● Task to complete: Straight copy, no pictures: transcribe each entry as it stands.

*** Opening The records ***

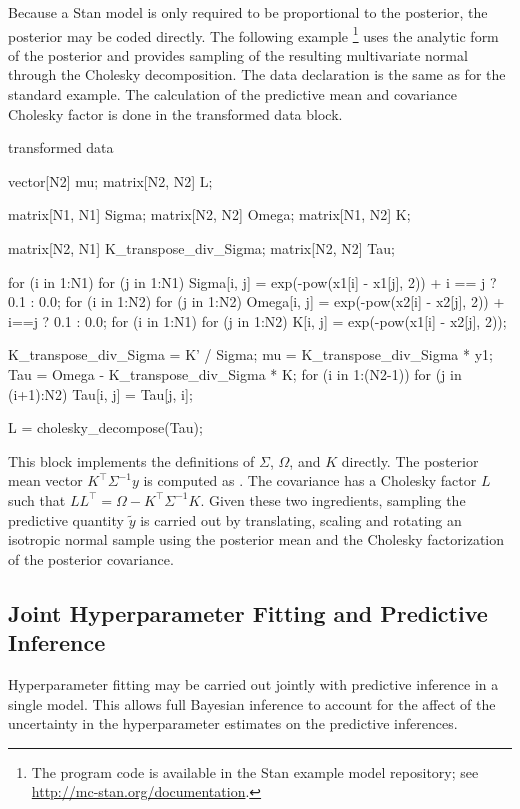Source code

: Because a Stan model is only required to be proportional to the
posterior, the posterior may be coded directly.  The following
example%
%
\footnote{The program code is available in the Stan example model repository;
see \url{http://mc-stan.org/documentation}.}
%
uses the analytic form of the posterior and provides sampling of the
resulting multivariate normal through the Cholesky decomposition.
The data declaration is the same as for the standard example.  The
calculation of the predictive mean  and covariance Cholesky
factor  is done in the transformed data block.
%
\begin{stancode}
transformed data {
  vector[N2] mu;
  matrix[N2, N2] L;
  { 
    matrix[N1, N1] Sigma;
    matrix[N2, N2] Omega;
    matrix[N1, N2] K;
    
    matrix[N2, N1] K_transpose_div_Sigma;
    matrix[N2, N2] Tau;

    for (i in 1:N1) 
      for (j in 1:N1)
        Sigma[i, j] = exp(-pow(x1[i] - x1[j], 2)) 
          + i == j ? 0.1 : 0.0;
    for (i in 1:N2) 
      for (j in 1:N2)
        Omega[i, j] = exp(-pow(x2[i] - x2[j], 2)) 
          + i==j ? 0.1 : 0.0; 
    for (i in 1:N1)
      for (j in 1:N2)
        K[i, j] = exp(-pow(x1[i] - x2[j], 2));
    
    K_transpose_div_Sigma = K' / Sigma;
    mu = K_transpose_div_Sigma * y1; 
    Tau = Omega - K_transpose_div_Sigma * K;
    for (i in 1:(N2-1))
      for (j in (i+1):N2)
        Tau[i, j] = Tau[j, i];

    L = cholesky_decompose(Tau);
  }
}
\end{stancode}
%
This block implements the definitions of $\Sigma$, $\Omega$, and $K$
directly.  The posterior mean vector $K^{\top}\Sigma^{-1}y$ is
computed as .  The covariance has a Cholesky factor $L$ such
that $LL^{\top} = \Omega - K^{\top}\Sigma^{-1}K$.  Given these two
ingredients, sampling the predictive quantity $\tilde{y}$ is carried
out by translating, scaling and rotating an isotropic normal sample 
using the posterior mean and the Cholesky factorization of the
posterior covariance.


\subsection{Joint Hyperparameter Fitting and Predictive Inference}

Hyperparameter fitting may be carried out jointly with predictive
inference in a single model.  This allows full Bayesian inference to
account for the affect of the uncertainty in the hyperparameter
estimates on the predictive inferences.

*** Closing The records ***

● Response to this task:
Source code

: Because a Stan model is only required to be proportional to the
posterior, the posterior may be coded directly.  The following
example%
%
\footnote{The program code is available in the Stan example model repository;
see \url{http://mc-stan.org/documentation}.}
%
uses the analytic form of the posterior and provides sampling of the
resulting multivariate normal through the Cholesky decomposition.
The data declaration is the same as for the standard example.  The
calculation of the predictive mean  and covariance Cholesky
factor  is done in the transformed data block.
%
\begin{stancode}
transformed data {
  vector[N2] mu;
  matrix[N2, N2] L;
  { 
    matrix[N1, N1] Sigma;
    matrix[N2, N2] Omega;
    matrix[N1, N2] K;
    
    matrix[N2, N1] K_transpose_div_Sigma;
    matrix[N2, N2] Tau;

    for (i in 1:N1) 
      for (j in 1:N1)
        Sigma[i, j] = exp(-pow(x1[i] - x1[j], 2)) 
          + i == j ? 0.1 : 0.0;
    for (i in 1:N2) 
      for (j in 1:N2)
        Omega[i, j] = exp(-pow(x2[i] - x2[j], 2)) 
          + i==j ? 0.1 : 0.0; 
    for (i in 1:N1)
      for (j in 1:N2)
        K[i, j] = exp(-pow(x1[i] - x2[j], 2));
    
    K_transpose_div_Sigma = K' / Sigma;
    mu = K_transpose_div_Sigma * y1; 
    Tau = Omega - K_transpose_div_Sigma * K;
    for (i in 1:(N2-1))
      for (j in (i+1):N2)
        Tau[i, j] = Tau[j, i];

    L = cholesky_decompose(Tau);
  }
}
\end{stancode}
%
This block implements the definitions of $\Sigma$, $\Omega$, and $K$
directly.  The posterior mean vector $K^{\top}\Sigma^{-1}y$ is
computed as .  The covariance has a Cholesky factor $L$ such
that $LL^{\top} = \Omega - K^{\top}\Sigma^{-1}K$.  Given these two
ingredients, sampling the predictive quantity $\tilde{y}$ is carried
out by translating, scaling and rotating an isotropic normal sample 
using the posterior mean and the Cholesky factorization of the
posterior covariance.


\subsection{Joint Hyperparameter Fitting and Predictive Inference}

Hyperparameter fitting may be carried out jointly with predictive
inference in a single model.  This allows full Bayesian inference to
account for the affect of the uncertainty in the hyperparameter
estimates on the predictive inferences.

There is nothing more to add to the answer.